Gene therapy is an exciting new area of drug development for inherited and acquired diseases, and its future is promising, with ongoing trials studying its use in retinitis pigmentosa, Stargardt disease, choroideremia, x-linked retinoschisis, achromatopsia, red-green color vision deficiency, and neovascular age-related macular degeneration.2 Variations in gene therapy vectors (modifications of viral vectors, promoters, genes, and manufacturing) are being investigated, and many ophthalmic clinical trials are being conducted (Table). Gene therapy has the potential to transform the landscape of how we approach retinal diseases previously thought to be untreatable. n
Szilárd Kiss, MD, is the director of clinical research and an associate professor of ophthalmology at Weill Cornell Medical College in New York, N.Y., and an associate attending physician at the New York Presbyterian Hospital. He is a member of the Retina Today Editorial Board. Dr. Kiss may be reached at email@example.com.
Carly Seidman, MD, is a first-year medical retina fellow at Weill Cornell Medical College in New York, N.Y.
1. Trapani I, Puppo A, Auricchio A. Vector platforms for gene therapy of inherited retinopathies.

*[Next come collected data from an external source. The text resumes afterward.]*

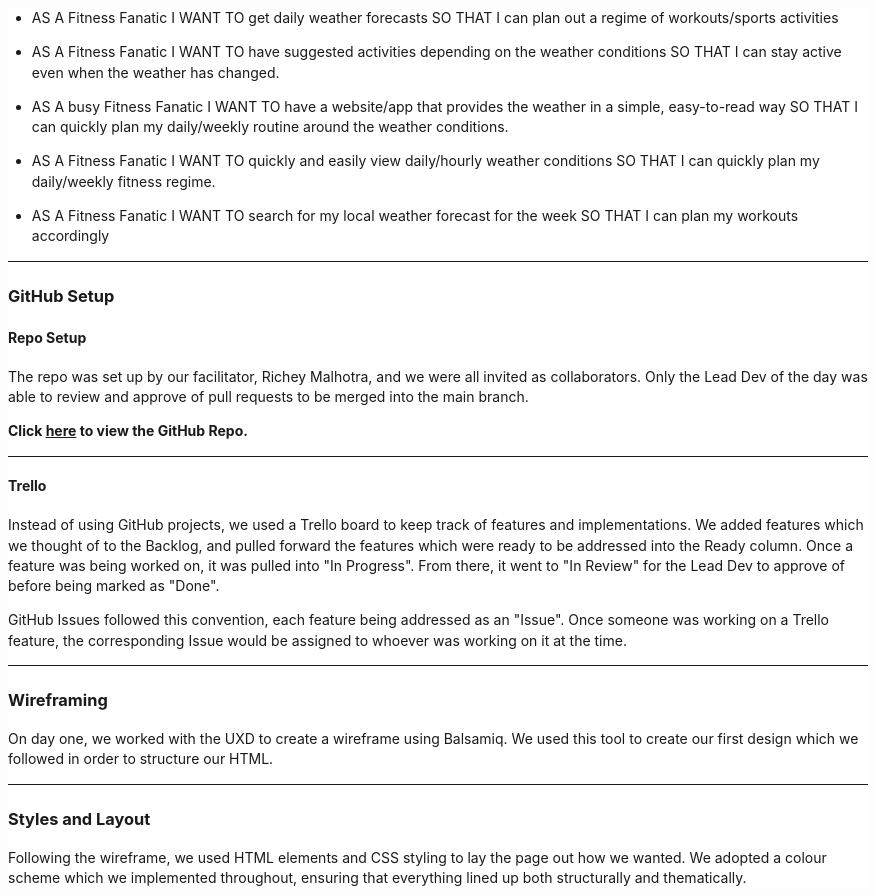 - AS A Fitness Fanatic I WANT TO get daily weather forecasts SO THAT I can plan out a regime of workouts/sports activities

- AS A Fitness Fanatic I WANT TO have suggested activities depending on the weather conditions SO THAT I can stay active even when the weather has changed.

- AS A busy Fitness Fanatic I WANT TO have a website/app that provides the weather in a simple, easy-to-read way SO THAT I can quickly plan my daily/weekly routine around the weather conditions.

- AS A Fitness Fanatic I WANT TO quickly and easily view daily/hourly weather conditions SO THAT I can quickly plan my daily/weekly fitness regime.

- AS A Fitness Fanatic I WANT TO search for my local weather forecast for the week SO THAT I can plan my workouts accordingly

---

### GitHub Setup

#### Repo Setup

The repo was set up by our facilitator, Richey Malhotra, and we were all invited as collaborators.  Only the Lead Dev of the day was able to review and approve of pull requests to be merged into the main branch.

**Click [here](https://github.com/richey-ci/code-monkeys) to view the GitHub Repo.**

---

#### Trello

Instead of using GitHub projects, we used a Trello board to keep track of features and implementations. We added features which we thought of to the Backlog, and pulled forward the features which were ready to be addressed into the Ready column. Once a feature was being worked on, it was pulled into "In Progress".  From there, it went to "In Review" for the Lead Dev to approve of before being marked as "Done".  

GitHub Issues followed this convention, each feature being addressed as an "Issue".  Once someone was working on a Trello feature, the corresponding Issue would be assigned to whoever was working on it at the time.

---

### Wireframing

On day one, we worked with the UXD to create a wireframe using Balsamiq.  We used this tool to create our first design which we followed in order to structure our HTML.

---

### Styles and Layout

Following the wireframe, we used HTML elements and CSS styling to lay the page out how we wanted.  We adopted a colour scheme which we implemented throughout, ensuring that everything lined up both structurally and thematically.
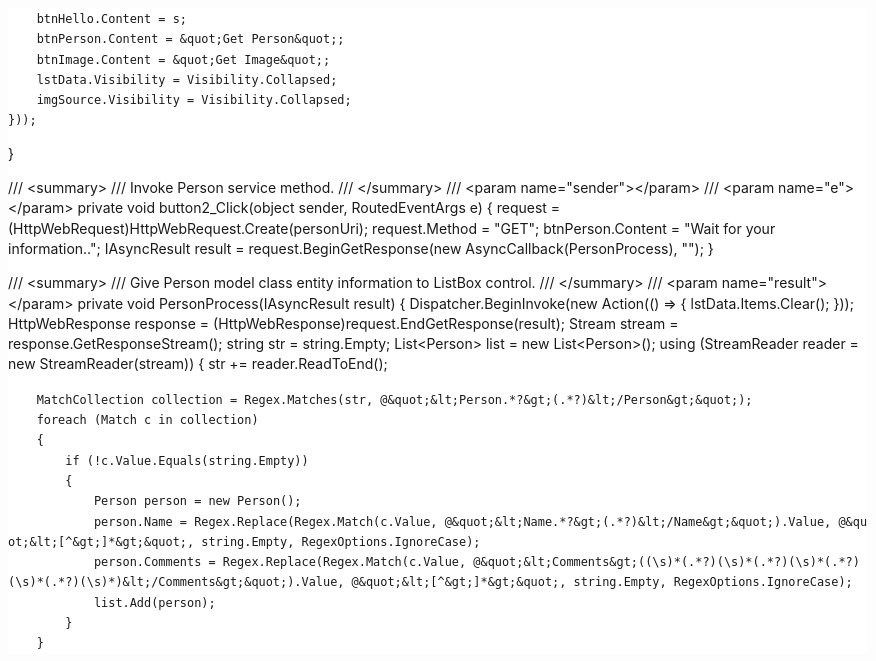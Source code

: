         btnHello.Content = s;
        btnPerson.Content = &quot;Get Person&quot;;
        btnImage.Content = &quot;Get Image&quot;;
        lstData.Visibility = Visibility.Collapsed;
        imgSource.Visibility = Visibility.Collapsed;
    }));
}


/// &lt;summary&gt;
/// Invoke Person service method.
/// &lt;/summary&gt;
/// &lt;param name=&quot;sender&quot;&gt;&lt;/param&gt;
/// &lt;param name=&quot;e&quot;&gt;&lt;/param&gt;
private void button2_Click(object sender, RoutedEventArgs e)
{
    request = (HttpWebRequest)HttpWebRequest.Create(personUri);
    request.Method = &quot;GET&quot;;
    btnPerson.Content = &quot;Wait for your information..&quot;;
    IAsyncResult result = request.BeginGetResponse(new AsyncCallback(PersonProcess), &quot;&quot;);
}


/// &lt;summary&gt;
/// Give Person model class entity information to ListBox control.
/// &lt;/summary&gt;
/// &lt;param name=&quot;result&quot;&gt;&lt;/param&gt;
private void PersonProcess(IAsyncResult result)
{
    Dispatcher.BeginInvoke(new Action(() =&gt;
        {
            lstData.Items.Clear();
        }));
    HttpWebResponse response = (HttpWebResponse)request.EndGetResponse(result);
    Stream stream = response.GetResponseStream();
    string str = string.Empty;
    List&lt;Person&gt; list = new List&lt;Person&gt;();
    using (StreamReader reader = new StreamReader(stream))
    {
        str &#43;= reader.ReadToEnd();


        MatchCollection collection = Regex.Matches(str, @&quot;&lt;Person.*?&gt;(.*?)&lt;/Person&gt;&quot;);
        foreach (Match c in collection)
        {
            if (!c.Value.Equals(string.Empty))
            {
                Person person = new Person();
                person.Name = Regex.Replace(Regex.Match(c.Value, @&quot;&lt;Name.*?&gt;(.*?)&lt;/Name&gt;&quot;).Value, @&quot;&lt;[^&gt;]*&gt;&quot;, string.Empty, RegexOptions.IgnoreCase);
                person.Comments = Regex.Replace(Regex.Match(c.Value, @&quot;&lt;Comments&gt;((\s)*(.*?)(\s)*(.*?)(\s)*(.*?)(\s)*(.*?)(\s)*)&lt;/Comments&gt;&quot;).Value, @&quot;&lt;[^&gt;]*&gt;&quot;, string.Empty, RegexOptions.IgnoreCase);
                list.Add(person);
            }
        }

Prog Retin Eye Res. 2014;43:108-128.
2. Rowe-Rendleman CL, Durazo SA, Kompella UB, et al. Drug and gene delivery to the back of the eye: from bench to bedside. Invest Ophthalmol Vis Sci. 2014;55(4):2714-2730.
3. Solinís MÁ, Del Pozo-Rodríguez A, Apaolaza PS, Rodríguez-Gascón A. Treatment of ocular disorders by gene therapy [published online ahead of print December 20, 2014]. Eur J Pharm Biopharm.
4. Bainbridge JW, Mehat MS, Sundaram V, et al. Long-term effect of gene therapy on Leber’s congenital amaurosis. N Engl J Med. 2015;372(20)1887-1897.
5. Bennett J, Ashtari M, Wellman J, et al. AAV2 gene therapy readministration in three adults with congenital blindness. Sci Transl Med. 2012;4(120):120ra15.
6. Jacobson SG, Cideciyan AV, Roman AJ, et al. Improvement and decline in vision with gene therapy in childhood blindness. N Engl J Med. 2015;372(20):1920-1926.